Note that your X values are calculated each day from the current day's (and earlier) data, but the Y value (classification) is calculated using data from the future. You may tweak various parameters of your learner to maximize return (more on that below). Train and test your learning strategy over the in sample period.
Important note: You must set the leaf_size parameter of your decision tree learner to 5 or larger. This requirement is intended to avoid a degenerate overfit solution to this problem.
You should tweak the parameters of your learner to maximize performance during the in sample period. Here is a partial list of things you can tweak:
- Adjust YSELL and YBUY.
- Adjust leaf_size.
- Utilize bagging and adjust the number of bags.
Hints
Overall, I recommend the following steps in the creation of your strategies:
- Indicator design hints:
- For your X values: Identify and implement at least 3 technical features that you believe may be predictive of future return.
- Rule based design:
- Use a cascade of if statements conditioned on the indicators to identify whether a LONG condition is met.
- Use a cascade of if statements conditioned on the indicators to identify whether a SHORT condition is met.
- The conditions for LONG and SHORT should be mutually exclusive.
- If neither LONG or SHORT is triggered, the result should be CASH.
- For debugging purposes, you may find it helpful to plot the value of the rule-based output (-1, 0, 1) versus the stock price.
- Train a classification learner on in sample training data:
- For your Y values: Use future N day return (not future price). Then classify that return as LONG, SHORT or CASH. You're trying to predict a relative change that you can use to invest with.
- For debugging purposes, you may find it helpful to plot the value of the training classification data (-1, 0, 1) versus the stock price in one color.
- For debugging purposes, you may find it helpful to plot the value of the training classification output (-1, 0, 1) versus the stock price in another color. Ideally, these two lines should be very similar.

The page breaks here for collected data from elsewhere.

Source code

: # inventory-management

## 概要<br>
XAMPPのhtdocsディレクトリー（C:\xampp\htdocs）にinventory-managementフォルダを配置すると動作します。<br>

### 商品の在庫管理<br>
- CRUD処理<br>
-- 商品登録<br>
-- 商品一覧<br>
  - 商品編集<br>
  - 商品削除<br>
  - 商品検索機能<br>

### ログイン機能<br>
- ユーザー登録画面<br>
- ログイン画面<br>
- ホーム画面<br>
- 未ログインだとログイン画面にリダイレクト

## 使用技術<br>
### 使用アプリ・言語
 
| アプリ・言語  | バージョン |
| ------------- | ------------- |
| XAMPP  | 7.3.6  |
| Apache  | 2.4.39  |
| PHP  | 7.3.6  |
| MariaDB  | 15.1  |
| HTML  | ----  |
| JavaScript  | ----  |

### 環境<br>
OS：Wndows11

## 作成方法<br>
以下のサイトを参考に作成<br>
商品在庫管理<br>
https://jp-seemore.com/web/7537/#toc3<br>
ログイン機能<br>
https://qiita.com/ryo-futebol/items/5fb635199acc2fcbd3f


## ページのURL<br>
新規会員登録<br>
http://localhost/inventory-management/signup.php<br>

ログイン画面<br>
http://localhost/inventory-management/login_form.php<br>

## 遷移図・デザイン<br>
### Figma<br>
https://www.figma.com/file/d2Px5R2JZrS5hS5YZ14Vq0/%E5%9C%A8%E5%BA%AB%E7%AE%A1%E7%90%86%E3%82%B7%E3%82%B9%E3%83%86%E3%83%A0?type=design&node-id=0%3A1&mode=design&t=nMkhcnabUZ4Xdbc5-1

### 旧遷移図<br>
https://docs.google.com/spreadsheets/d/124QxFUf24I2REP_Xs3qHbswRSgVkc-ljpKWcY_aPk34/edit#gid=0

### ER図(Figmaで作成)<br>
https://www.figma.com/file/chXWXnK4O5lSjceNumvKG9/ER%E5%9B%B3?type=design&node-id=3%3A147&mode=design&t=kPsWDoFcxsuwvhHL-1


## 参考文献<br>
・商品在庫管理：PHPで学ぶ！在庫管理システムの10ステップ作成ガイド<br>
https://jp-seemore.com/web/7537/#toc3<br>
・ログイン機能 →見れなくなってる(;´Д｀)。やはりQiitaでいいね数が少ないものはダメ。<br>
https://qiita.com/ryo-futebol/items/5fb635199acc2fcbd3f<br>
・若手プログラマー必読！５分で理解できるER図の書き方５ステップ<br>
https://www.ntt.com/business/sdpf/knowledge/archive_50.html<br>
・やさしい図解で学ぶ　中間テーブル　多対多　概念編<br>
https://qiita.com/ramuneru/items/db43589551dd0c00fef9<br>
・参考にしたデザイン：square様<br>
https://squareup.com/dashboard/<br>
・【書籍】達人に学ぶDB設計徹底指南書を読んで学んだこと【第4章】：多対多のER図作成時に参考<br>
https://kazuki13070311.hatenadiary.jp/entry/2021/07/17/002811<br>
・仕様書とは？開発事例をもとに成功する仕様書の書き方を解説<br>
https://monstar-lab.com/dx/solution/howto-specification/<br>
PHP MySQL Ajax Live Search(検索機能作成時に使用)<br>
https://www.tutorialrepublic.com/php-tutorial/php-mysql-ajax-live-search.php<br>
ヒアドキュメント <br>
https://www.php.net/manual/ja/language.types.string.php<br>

Your code should classify based on N day change in price. You need to build a new Y that reflects the N day change and aligns with the current date. Here's pseudo code for the calculation of Y
ret = (price[t+N]/price[t]) - 1.0 if ret > YBUY: Y[t] = +1 # LONG else if ret < YSELL: Y[t] = -1 # SHORT else: Y[t] = 0 # CASH
If you select Y in this manner and use it for training, your learner will classify N day returns.